§ **AIM OF THE EXERCISE**
Exactly the lines from the one containing "Processing speed, while" through the end of the listing should be written out, both ends included, and nothing more.

§ **DATA**
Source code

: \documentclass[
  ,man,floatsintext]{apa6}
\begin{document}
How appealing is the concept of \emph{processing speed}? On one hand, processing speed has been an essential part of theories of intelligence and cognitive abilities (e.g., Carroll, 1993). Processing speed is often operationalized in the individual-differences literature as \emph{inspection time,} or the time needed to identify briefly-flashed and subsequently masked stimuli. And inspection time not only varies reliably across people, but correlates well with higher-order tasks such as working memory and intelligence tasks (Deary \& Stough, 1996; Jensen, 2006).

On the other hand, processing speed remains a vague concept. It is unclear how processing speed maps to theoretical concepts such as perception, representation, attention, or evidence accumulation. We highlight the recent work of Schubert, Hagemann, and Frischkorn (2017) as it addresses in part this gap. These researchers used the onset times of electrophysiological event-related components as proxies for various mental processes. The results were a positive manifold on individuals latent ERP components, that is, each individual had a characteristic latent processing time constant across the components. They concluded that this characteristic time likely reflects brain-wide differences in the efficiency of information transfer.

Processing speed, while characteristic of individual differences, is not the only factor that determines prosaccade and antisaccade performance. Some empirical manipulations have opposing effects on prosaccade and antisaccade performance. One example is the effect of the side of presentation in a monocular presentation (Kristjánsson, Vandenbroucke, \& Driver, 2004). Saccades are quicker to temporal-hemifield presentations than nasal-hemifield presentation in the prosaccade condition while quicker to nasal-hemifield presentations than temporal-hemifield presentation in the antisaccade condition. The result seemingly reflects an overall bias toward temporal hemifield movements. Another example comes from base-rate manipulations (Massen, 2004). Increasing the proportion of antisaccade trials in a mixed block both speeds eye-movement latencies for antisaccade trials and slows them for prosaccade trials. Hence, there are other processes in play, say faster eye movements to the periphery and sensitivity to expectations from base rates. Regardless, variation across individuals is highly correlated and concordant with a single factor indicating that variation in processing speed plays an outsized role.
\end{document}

§ **SOLUTION TO THIS EXERCISE**
Processing speed, while characteristic of individual differences, is not the only factor that determines prosaccade and antisaccade performance. Some empirical manipulations have opposing effects on prosaccade and antisaccade performance. One example is the effect of the side of presentation in a monocular presentation (Kristjánsson, Vandenbroucke, \& Driver, 2004). Saccades are quicker to temporal-hemifield presentations than nasal-hemifield presentation in the prosaccade condition while quicker to nasal-hemifield presentations than temporal-hemifield presentation in the antisaccade condition. The result seemingly reflects an overall bias toward temporal hemifield movements. Another example comes from base-rate manipulations (Massen, 2004). Increasing the proportion of antisaccade trials in a mixed block both speeds eye-movement latencies for antisaccade trials and slows them for prosaccade trials. Hence, there are other processes in play, say faster eye movements to the periphery and sensitivity to expectations from base rates. Regardless, variation across individuals is highly correlated and concordant with a single factor indicating that variation in processing speed plays an outsized role.
\end{document}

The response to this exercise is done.